[TASK TO CARRY OUT]: Please set down exactly the lines of the listing below from the line containing "Why them? Davey" through the line containing "as if nothing went wrong.", both lines included, leaving out all other lines.

*** SOURCE MATERIAL ***

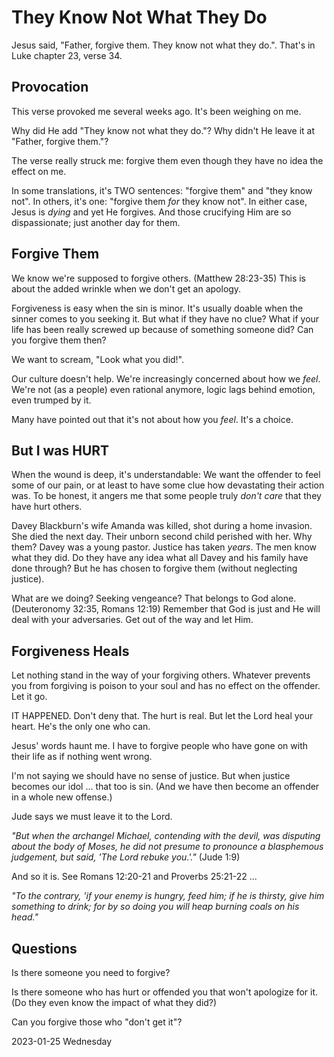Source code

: # They Know Not What They Do

Jesus said, "Father, forgive them. They know not what they do.".
That's in Luke chapter 23, verse 34.

## Provocation

This verse provoked me several weeks ago.
It's been weighing on me.

Why did He add "They know not what they do."?
Why didn't He leave it at "Father, forgive them."?

The verse really struck me:
forgive them even though they have no idea the effect on me.

In some translations, it's TWO sentences: "forgive them" and "they
know not". In others, it's one: "forgive them *for* they know not".
In either case, Jesus is *dying* and yet He forgives. And those
crucifying Him are so dispassionate; just another day for them.

## Forgive Them

We know we're supposed to forgive others. (Matthew 28:23-35)
This is about the added wrinkle when we don't get an apology.

Forgiveness is easy when the sin is minor.
It's usually doable when the sinner comes to you seeking it.
But what if they have no clue? What if your life has been
really screwed up because of something someone did?
Can you forgive them then?

We want to scream, "Look what you did!".

Our culture doesn't help.
We're increasingly concerned about how we *feel*.
We're not (as a people) even rational anymore, logic lags behind emotion,
even trumped by it.

Many have pointed out that it's not about how you *feel*. It's a choice.

## But I was HURT

When the wound is deep, it's understandable:
We want the offender to feel some of our pain, or at least
to have some clue how devastating their action was. To be honest,
it angers me that some people truly *don't care* that they have
hurt others.

Davey Blackburn's wife Amanda was killed, shot during a home invasion.
She died the next day. Their unborn second child perished with her.
Why them? Davey was a young pastor. Justice has taken *years*.
The men know what they did. Do they have any idea what all Davey
and his family have done through? But he has chosen to forgive them
(without neglecting justice).

What are we doing? Seeking vengeance?
That belongs to God alone. (Deuteronomy 32:35, Romans 12:19)
Remember that God is just and He will deal with your adversaries.
Get out of the way and let Him.

## Forgiveness Heals

Let nothing stand in the way of your forgiving others.
Whatever prevents you from forgiving is poison to your soul
and has no effect on the offender. Let it go.

IT HAPPENED. Don't deny that. The hurt is real.
But let the Lord heal your heart. He's the only one who can.

Jesus' words haunt me.
I have to forgive people who have gone on with their life
as if nothing went wrong.

I'm not saying we should have no sense of justice.
But when justice becomes our idol ... that too is sin.
(And we have then become an offender in a whole new offense.)

Jude says we must leave it to the Lord.

*"But when the archangel Michael, contending with the devil,
 was disputing about the body of Moses, he did not presume to pronounce
 a blasphemous judgement, but said, 'The Lord rebuke you.'."*
(Jude 1:9)

And so it is. See Romans 12:20-21 and Proverbs 25:21-22 ...

*"To the contrary, 'if your enemy is hungry, feed him; if he
 is thirsty, give him something to drink; for by so doing you will
 heap burning coals on his head."*

## Questions

Is there someone you need to forgive?

Is there someone who has hurt or offended you that won't apologize for it.
(Do they even know the impact of what they did?)

Can you forgive those who "don't get it"?

2023-01-25 Wednesday


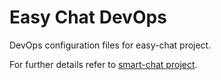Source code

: # Easy Chat DevOps

DevOps configuration files for easy-chat project.

For further details refer to [smart-chat project](https://github.com/Artyom-Martuchenko/smart-chat).
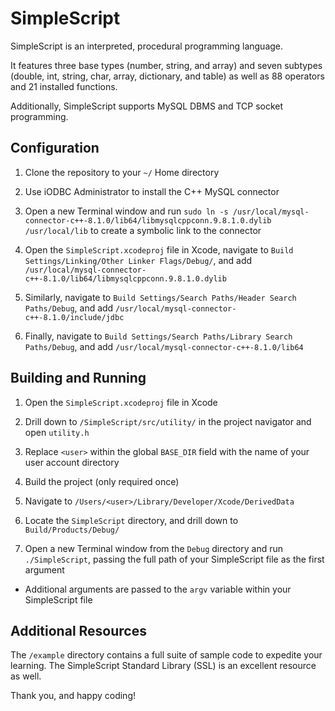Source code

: # SimpleScript

SimpleScript is an interpreted, procedural programming language.

It features three base types (number, string, and array) and seven subtypes (double, int, string, char, array, dictionary, and table) as well as 88 operators and 21 installed functions.

Additionally, SimpleScript supports MySQL DBMS and TCP socket programming.

## Configuration

1. Clone the repository to your `~/` Home directory

2. Use iODBC Administrator to install the C++ MySQL connector

3. Open a new Terminal window and run `sudo ln -s /usr/local/mysql-connector-c++-8.1.0/lib64/libmysqlcppconn.9.8.1.0.dylib /usr/local/lib` to create a symbolic link to the connector

4. Open the `SimpleScript.xcodeproj` file in Xcode, navigate to `Build Settings/Linking/Other Linker Flags/Debug/`, and add `/usr/local/mysql-connector-c++-8.1.0/lib64/libmysqlcppconn.9.8.1.0.dylib`

5. Similarly, navigate to `Build Settings/Search Paths/Header Search Paths/Debug`, and add `/usr/local/mysql-connector-c++-8.1.0/include/jdbc`

6. Finally, navigate to `Build Settings/Search Paths/Library Search Paths/Debug`, and add `/usr/local/mysql-connector-c++-8.1.0/lib64`

## Building and Running

1. Open the `SimpleScript.xcodeproj` file in Xcode

2. Drill down to `/SimpleScript/src/utility/` in the project navigator and open `utility.h`

3. Replace `<user>` within the global `BASE_DIR` field with the name of your user account directory 

3. Build the project (only required once)

2. Navigate to `/Users/<user>/Library/Developer/Xcode/DerivedData`

3. Locate the `SimpleScript` directory, and drill down to `Build/Products/Debug/`

4. Open a new Terminal window from the `Debug` directory and run `./SimpleScript`, passing the full path of your SimpleScript file as the first argument

* Additional arguments are passed to the `argv` variable within your SimpleScript file

## Additional Resources

The `/example` directory contains a full suite of sample code to expedite your learning. The SimpleScript Standard Library (SSL) is an excellent resource as well.

Thank you, and happy coding!
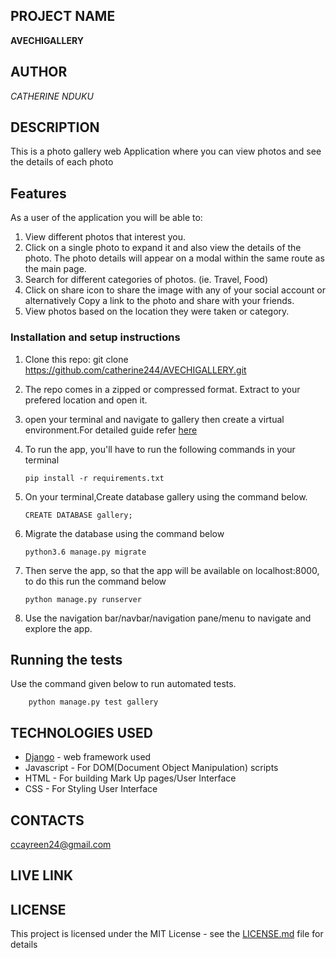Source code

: ## PROJECT NAME 
**AVECHIGALLERY**


## AUTHOR 
*CATHERINE NDUKU*


## DESCRIPTION 

This is a photo gallery web Application where you can view photos and see the details of each photo


## Features


As a user of the application you will be able to:


1. View different photos that interest you.
2. Click on a single photo to expand it and also view the details of the photo. The photo details will appear on a modal within the same route as the main page.
3. Search for different categories of photos. (ie. Travel, Food)
4. Click on share icon to share the image with any of your social account or alternatively Copy a link to the photo and share with your friends.
5. View photos based on the location they were taken or category.


### Installation and setup instructions

1. Clone this repo: git clone https://github.com/catherine244/AVECHIGALLERY.git
2. The repo comes in a zipped or compressed format. Extract to your prefered location and open it.
3. open your terminal and navigate to gallery then create a virtual environment.For detailed guide refer  [here](https://packaging.python.org/guides/installing-using-pip-and-virtualenv/)
3. To run the app, you'll have to run the following commands in your terminal
    
    
       pip install -r requirements.txt
4. On your terminal,Create database gallery using the command below.


       CREATE DATABASE gallery;
5. Migrate the database using the command below


       python3.6 manage.py migrate
6. Then serve the app, so that the app will be available on localhost:8000, to do this run the command below


       python manage.py runserver
7. Use the navigation bar/navbar/navigation pane/menu to navigate and explore the app.


## Running the tests

Use the command given below to run automated tests.


        python manage.py test gallery




## TECHNOLOGIES USED 

* [Django](https://www.djangoproject.com/) - web framework used
* Javascript - For DOM(Document Object Manipulation) scripts
* HTML - For building Mark Up pages/User Interface
* CSS - For Styling User Interface


## CONTACTS
ccayreen24@gmail.com

## LIVE LINK



## LICENSE 

This project is licensed under the MIT License - see the [LICENSE.md](LICENSE.md) file for details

*** End of SOURCE MATERIAL ***

[TASK RESULT]:
Why them? Davey was a young pastor. Justice has taken *years*.
The men know what they did. Do they have any idea what all Davey
and his family have done through? But he has chosen to forgive them
(without neglecting justice).

What are we doing? Seeking vengeance?
That belongs to God alone. (Deuteronomy 32:35, Romans 12:19)
Remember that God is just and He will deal with your adversaries.
Get out of the way and let Him.

## Forgiveness Heals

Let nothing stand in the way of your forgiving others.
Whatever prevents you from forgiving is poison to your soul
and has no effect on the offender. Let it go.

IT HAPPENED. Don't deny that. The hurt is real.
But let the Lord heal your heart. He's the only one who can.

Jesus' words haunt me.
I have to forgive people who have gone on with their life
as if nothing went wrong.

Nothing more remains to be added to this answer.